-- THE DATA --
***

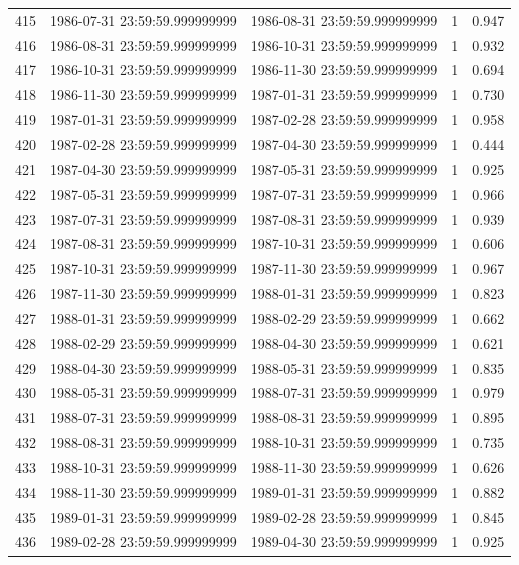 \begin{table}
\begin{tabular}{lcccc}
415 & 1986-07-31 23:59:59.999999999 & 1986-08-31 23:59:59.999999999 & 1 & 0.947 \\
416 & 1986-08-31 23:59:59.999999999 & 1986-10-31 23:59:59.999999999 & 1 & 0.932 \\
417 & 1986-10-31 23:59:59.999999999 & 1986-11-30 23:59:59.999999999 & 1 & 0.694 \\
418 & 1986-11-30 23:59:59.999999999 & 1987-01-31 23:59:59.999999999 & 1 & 0.730 \\
419 & 1987-01-31 23:59:59.999999999 & 1987-02-28 23:59:59.999999999 & 1 & 0.958 \\
420 & 1987-02-28 23:59:59.999999999 & 1987-04-30 23:59:59.999999999 & 1 & 0.444 \\
421 & 1987-04-30 23:59:59.999999999 & 1987-05-31 23:59:59.999999999 & 1 & 0.925 \\
422 & 1987-05-31 23:59:59.999999999 & 1987-07-31 23:59:59.999999999 & 1 & 0.966 \\
423 & 1987-07-31 23:59:59.999999999 & 1987-08-31 23:59:59.999999999 & 1 & 0.939 \\
424 & 1987-08-31 23:59:59.999999999 & 1987-10-31 23:59:59.999999999 & 1 & 0.606 \\
425 & 1987-10-31 23:59:59.999999999 & 1987-11-30 23:59:59.999999999 & 1 & 0.967 \\
426 & 1987-11-30 23:59:59.999999999 & 1988-01-31 23:59:59.999999999 & 1 & 0.823 \\
427 & 1988-01-31 23:59:59.999999999 & 1988-02-29 23:59:59.999999999 & 1 & 0.662 \\
428 & 1988-02-29 23:59:59.999999999 & 1988-04-30 23:59:59.999999999 & 1 & 0.621 \\
429 & 1988-04-30 23:59:59.999999999 & 1988-05-31 23:59:59.999999999 & 1 & 0.835 \\
430 & 1988-05-31 23:59:59.999999999 & 1988-07-31 23:59:59.999999999 & 1 & 0.979 \\
431 & 1988-07-31 23:59:59.999999999 & 1988-08-31 23:59:59.999999999 & 1 & 0.895 \\
432 & 1988-08-31 23:59:59.999999999 & 1988-10-31 23:59:59.999999999 & 1 & 0.735 \\
433 & 1988-10-31 23:59:59.999999999 & 1988-11-30 23:59:59.999999999 & 1 & 0.626 \\
434 & 1988-11-30 23:59:59.999999999 & 1989-01-31 23:59:59.999999999 & 1 & 0.882 \\
435 & 1989-01-31 23:59:59.999999999 & 1989-02-28 23:59:59.999999999 & 1 & 0.845 \\
436 & 1989-02-28 23:59:59.999999999 & 1989-04-30 23:59:59.999999999 & 1 & 0.925 \\

\end{tabular}
\end{table}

***

-- TRY IT --
Output the complete listing exactly as it appears, except for the images.

-- RESPONSE FOR THIS EXERCISE --
 \begin{table}
\begin{tabular}{lcccc}
415 & 1986-07-31 23:59:59.999999999 & 1986-08-31 23:59:59.999999999 & 1 & 0.947 \\
416 & 1986-08-31 23:59:59.999999999 & 1986-10-31 23:59:59.999999999 & 1 & 0.932 \\
417 & 1986-10-31 23:59:59.999999999 & 1986-11-30 23:59:59.999999999 & 1 & 0.694 \\
418 & 1986-11-30 23:59:59.999999999 & 1987-01-31 23:59:59.999999999 & 1 & 0.730 \\
419 & 1987-01-31 23:59:59.999999999 & 1987-02-28 23:59:59.999999999 & 1 & 0.958 \\
420 & 1987-02-28 23:59:59.999999999 & 1987-04-30 23:59:59.999999999 & 1 & 0.444 \\
421 & 1987-04-30 23:59:59.999999999 & 1987-05-31 23:59:59.999999999 & 1 & 0.925 \\
422 & 1987-05-31 23:59:59.999999999 & 1987-07-31 23:59:59.999999999 & 1 & 0.966 \\
423 & 1987-07-31 23:59:59.999999999 & 1987-08-31 23:59:59.999999999 & 1 & 0.939 \\
424 & 1987-08-31 23:59:59.999999999 & 1987-10-31 23:59:59.999999999 & 1 & 0.606 \\
425 & 1987-10-31 23:59:59.999999999 & 1987-11-30 23:59:59.999999999 & 1 & 0.967 \\
426 & 1987-11-30 23:59:59.999999999 & 1988-01-31 23:59:59.999999999 & 1 & 0.823 \\
427 & 1988-01-31 23:59:59.999999999 & 1988-02-29 23:59:59.999999999 & 1 & 0.662 \\
428 & 1988-02-29 23:59:59.999999999 & 1988-04-30 23:59:59.999999999 & 1 & 0.621 \\
429 & 1988-04-30 23:59:59.999999999 & 1988-05-31 23:59:59.999999999 & 1 & 0.835 \\
430 & 1988-05-31 23:59:59.999999999 & 1988-07-31 23:59:59.999999999 & 1 & 0.979 \\
431 & 1988-07-31 23:59:59.999999999 & 1988-08-31 23:59:59.999999999 & 1 & 0.895 \\
432 & 1988-08-31 23:59:59.999999999 & 1988-10-31 23:59:59.999999999 & 1 & 0.735 \\
433 & 1988-10-31 23:59:59.999999999 & 1988-11-30 23:59:59.999999999 & 1 & 0.626 \\
434 & 1988-11-30 23:59:59.999999999 & 1989-01-31 23:59:59.999999999 & 1 & 0.882 \\
435 & 1989-01-31 23:59:59.999999999 & 1989-02-28 23:59:59.999999999 & 1 & 0.845 \\
436 & 1989-02-28 23:59:59.999999999 & 1989-04-30 23:59:59.999999999 & 1 & 0.925 \\

\end{tabular}
\end{table}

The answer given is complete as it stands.